2. Look into and study for entry level security certifications.
In most cases, entry level security certifications do not require coding experience but can be studied for and memorized. These certifications often have to do with the way data is handled, what to do in certain situations, etc…
These certifications do not mean you can hack but often show an employer that you know the 101s of cybersecurity practices. This is an important step and for many jobs are listed as requirements on the job application.
Your resume will also get a boost by these certifications if you do not have work experience in the field at the point in which you apply for the job. Please note, however, that not all certifications are useful to every job. We will discuss certifications at a later time and OSS can help you study for them!
3. Start hacking as soon as you can!
Being in OSS means you probably have already had some experience in this. As we continue to develop our membership, mission, and curriculum, we are finding more ways to expose our membership to more hacking environments and give each and everyone a great and safe hacking experience.
If there is something you want to learn and we have not yet talked about it, please let us know! In the meanwhile, you can create a virtual machine, and set up an environment to keep your computer safe and you can start hacking away!
Remember, however, that you need to have written permission from the owner of the environment to hack it legally. You do not want to lose your access to a computer for the rest of your life due to a legal misunderstanding.
4. Projects show you know what you say you know!

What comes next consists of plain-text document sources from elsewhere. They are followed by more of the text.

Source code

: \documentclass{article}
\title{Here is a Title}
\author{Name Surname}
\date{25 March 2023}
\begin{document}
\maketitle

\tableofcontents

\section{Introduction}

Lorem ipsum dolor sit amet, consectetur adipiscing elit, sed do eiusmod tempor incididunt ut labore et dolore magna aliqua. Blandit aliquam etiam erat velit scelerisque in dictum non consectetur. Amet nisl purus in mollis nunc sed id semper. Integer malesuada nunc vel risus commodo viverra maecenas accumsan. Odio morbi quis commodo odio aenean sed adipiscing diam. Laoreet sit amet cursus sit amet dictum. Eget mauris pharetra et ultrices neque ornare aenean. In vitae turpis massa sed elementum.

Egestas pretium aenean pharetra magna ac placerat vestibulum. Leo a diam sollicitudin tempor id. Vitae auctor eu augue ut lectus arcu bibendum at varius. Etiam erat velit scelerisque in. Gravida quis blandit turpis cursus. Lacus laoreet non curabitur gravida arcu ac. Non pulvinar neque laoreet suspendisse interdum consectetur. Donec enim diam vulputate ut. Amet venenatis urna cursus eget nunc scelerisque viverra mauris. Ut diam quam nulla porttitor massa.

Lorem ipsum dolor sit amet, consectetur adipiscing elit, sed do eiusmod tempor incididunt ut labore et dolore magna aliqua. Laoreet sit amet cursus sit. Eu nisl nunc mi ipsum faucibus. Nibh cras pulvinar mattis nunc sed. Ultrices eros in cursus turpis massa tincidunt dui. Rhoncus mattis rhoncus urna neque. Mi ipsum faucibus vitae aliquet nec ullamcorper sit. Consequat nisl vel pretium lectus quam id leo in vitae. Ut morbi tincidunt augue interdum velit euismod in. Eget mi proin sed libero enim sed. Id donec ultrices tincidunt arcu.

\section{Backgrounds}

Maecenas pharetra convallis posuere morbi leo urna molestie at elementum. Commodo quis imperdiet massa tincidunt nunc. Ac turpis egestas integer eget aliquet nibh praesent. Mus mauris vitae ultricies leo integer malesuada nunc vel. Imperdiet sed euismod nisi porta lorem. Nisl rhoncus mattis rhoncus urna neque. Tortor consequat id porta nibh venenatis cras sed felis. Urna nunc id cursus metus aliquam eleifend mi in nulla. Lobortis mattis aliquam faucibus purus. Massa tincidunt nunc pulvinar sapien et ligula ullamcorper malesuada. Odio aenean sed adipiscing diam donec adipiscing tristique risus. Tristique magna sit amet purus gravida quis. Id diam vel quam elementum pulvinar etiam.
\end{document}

This has a bit to do with hacking in custom environments. There are many open source projects that you can be a part of or create your own and gather a few of your other interested or qualified friends. Do not worry about knowing everything before starting a project; part of the reason projects have a big impact on your ability to get work is that projects create a sense of adventure and uncertainty. This simulates many real world projects where there really isn’t much for you to go off of.
Projects also show employers that you have combined your knowledge on various or specific topics and applied it. This confirms that you can ‘walk the walk.’
5. Look into, study for, and take advanced certifications such as CISSP.
There are many advanced certifications out there offered by various organizations or companies. This is something you should start familiarizing yourself with once you start looking into the entry level certifications.
As you grown in the cybersecurity world, you can start figuring out which certifications will best help you move up in field you are interested in. Not all certifications have the same weight in the job you may be hired to work. In some cases, such certifications can even help get you pay raises or result in promotions as you scale the ladder of success.
6. Network, network, network!
As a rule in life, networking is king. Make sure to keep in touch with old friends, meet new people who share your interests in college, high school, and, in this case, OSS. These same people can one day help you find jobs or hire you outright.
Today, anywhere from 70 – 80% of jobs are not published or publicized. Instead, many of these positions are filled via the networking efforts of men and women who understood the value of networking. Networking is not exactly a cakewalk, but it is not to be feared. In OSS, we build communities of ethical hackers and work to build bonds that last beyond college and professionalism. As Ivan Misner once put it, “networking is more about farming than it is about hunting.”
Keep in touch with your network and make an effort to socialize with them and remember to be generous. You are part of a network and should be willing to give to this network just as much as take and don’t keep score. If you pick the plant too early, you might miss out when it becomes a tree.
And finally, don’t forget to remember those who helped you get where you are. Networking is an important part of the job hunt but don’t get so caught up in finding a job that you overlook the reality that you need to qualify for it. So enough said, let’s get hacking!